### What is needed
Before repeating the entries below, strip out every picture and keep all else as it is.

++++ Input data ++++

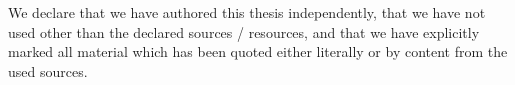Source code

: 
\vspace{3cm}

We declare that we have authored this thesis independently, that we have not used other than the declared sources / resources, and that we have explicitly marked all material which has been quoted either literally or by content from the used sources.

\vspace{5cm}

\noindent {} \hfill {}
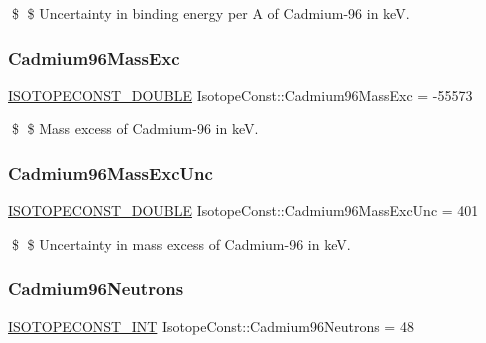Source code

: \$ \$ Uncertainty in binding energy per A of Cadmium-\/96 in keV. \mbox{\label{group___isotope_const-_cadmium-_cd96_ga45b7a2f109ee2d2ed3d6bf7e5528b1cb}} 
\subsubsection{\texorpdfstring{Cadmium96\+Mass\+Exc}{Cadmium96MassExc}}
{\footnotesize\ttfamily \mbox{\hyperlink{group___isotope_const-_macros_ga8f45a7272ce02c0b4c65c44636ed719a}{I\+S\+O\+T\+O\+P\+E\+C\+O\+N\+S\+T\+\_\+\+D\+O\+U\+B\+LE}} Isotope\+Const\+::\+Cadmium96\+Mass\+Exc = -\/55573}

\$ \$ Mass excess of Cadmium-\/96 in keV. \mbox{\label{group___isotope_const-_cadmium-_cd96_ga27834e53a70fff11e4189fd70db83f04}} 
\subsubsection{\texorpdfstring{Cadmium96\+Mass\+Exc\+Unc}{Cadmium96MassExcUnc}}
{\footnotesize\ttfamily \mbox{\hyperlink{group___isotope_const-_macros_ga8f45a7272ce02c0b4c65c44636ed719a}{I\+S\+O\+T\+O\+P\+E\+C\+O\+N\+S\+T\+\_\+\+D\+O\+U\+B\+LE}} Isotope\+Const\+::\+Cadmium96\+Mass\+Exc\+Unc = 401}

\$ \$ Uncertainty in mass excess of Cadmium-\/96 in keV. \mbox{\label{group___isotope_const-_cadmium-_cd96_ga043b97266b21b38edf716acc4b9ef953}} 
\subsubsection{\texorpdfstring{Cadmium96\+Neutrons}{Cadmium96Neutrons}}
{\footnotesize\ttfamily \mbox{\hyperlink{group___isotope_const-_macros_ga5f18360b3e99483a35c32d789e62621c}{I\+S\+O\+T\+O\+P\+E\+C\+O\+N\+S\+T\+\_\+\+I\+NT}} Isotope\+Const\+::\+Cadmium96\+Neutrons = 48}

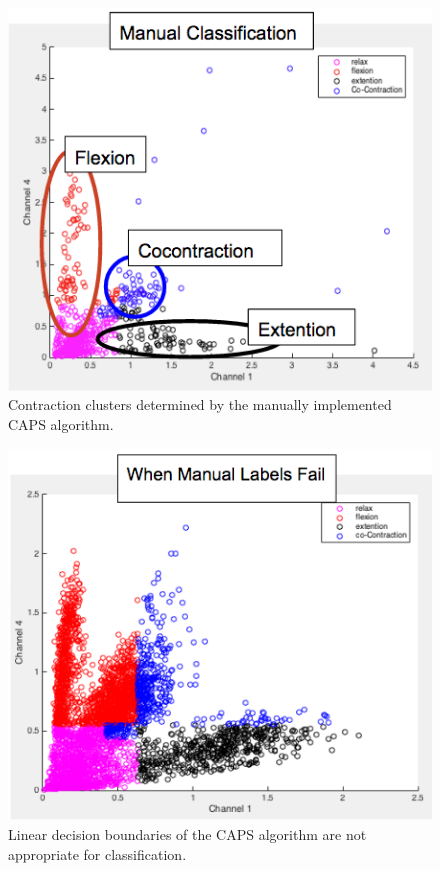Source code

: \documentclass[times, 10pt,twocolumn]{article}
\begin{document}
\begin{figure}[h]
  \includegraphics[width=\linewidth]{Figures/f4.png}
  \caption{Contraction clusters determined by the manually implemented CAPS algorithm.}
  \label{manual_clusters}
\end{figure}

\begin{figure}[h]
  \includegraphics[width=\linewidth]{Figures/f5.png}
  \caption{Linear decision boundaries of the CAPS algorithm are not appropriate for classification.}
  \label{manual_clusters_fail}
\end{figure}
\end{document}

++++

### Output for this exercise
Source code

: 
\vspace{3cm}

We declare that we have authored this thesis independently, that we have not used other than the declared sources / resources, and that we have explicitly marked all material which has been quoted either literally or by content from the used sources.

\vspace{5cm}

\noindent {} \hfill {}
Source code

: \$ \$ Uncertainty in binding energy per A of Cadmium-\/96 in keV. \mbox{\label{group___isotope_const-_cadmium-_cd96_ga45b7a2f109ee2d2ed3d6bf7e5528b1cb}} 
\subsubsection{\texorpdfstring{Cadmium96\+Mass\+Exc}{Cadmium96MassExc}}
{\footnotesize\ttfamily \mbox{\hyperlink{group___isotope_const-_macros_ga8f45a7272ce02c0b4c65c44636ed719a}{I\+S\+O\+T\+O\+P\+E\+C\+O\+N\+S\+T\+\_\+\+D\+O\+U\+B\+LE}} Isotope\+Const\+::\+Cadmium96\+Mass\+Exc = -\/55573}

\$ \$ Mass excess of Cadmium-\/96 in keV. \mbox{\label{group___isotope_const-_cadmium-_cd96_ga27834e53a70fff11e4189fd70db83f04}} 
\subsubsection{\texorpdfstring{Cadmium96\+Mass\+Exc\+Unc}{Cadmium96MassExcUnc}}
{\footnotesize\ttfamily \mbox{\hyperlink{group___isotope_const-_macros_ga8f45a7272ce02c0b4c65c44636ed719a}{I\+S\+O\+T\+O\+P\+E\+C\+O\+N\+S\+T\+\_\+\+D\+O\+U\+B\+LE}} Isotope\+Const\+::\+Cadmium96\+Mass\+Exc\+Unc = 401}

\$ \$ Uncertainty in mass excess of Cadmium-\/96 in keV. \mbox{\label{group___isotope_const-_cadmium-_cd96_ga043b97266b21b38edf716acc4b9ef953}} 
\subsubsection{\texorpdfstring{Cadmium96\+Neutrons}{Cadmium96Neutrons}}
{\footnotesize\ttfamily \mbox{\hyperlink{group___isotope_const-_macros_ga5f18360b3e99483a35c32d789e62621c}{I\+S\+O\+T\+O\+P\+E\+C\+O\+N\+S\+T\+\_\+\+I\+NT}} Isotope\+Const\+::\+Cadmium96\+Neutrons = 48}

Source code

: \documentclass[times, 10pt,twocolumn]{article}
\begin{document}
\begin{figure}[h]
  \includegraphics[width=\linewidth]{Figures/f4.png}
  \caption{Contraction clusters determined by the manually implemented CAPS algorithm.}
  \label{manual_clusters}
\end{figure}

\begin{figure}[h]
  \includegraphics[width=\linewidth]{Figures/f5.png}
  \caption{Linear decision boundaries of the CAPS algorithm are not appropriate for classification.}
  \label{manual_clusters_fail}
\end{figure}
\end{document}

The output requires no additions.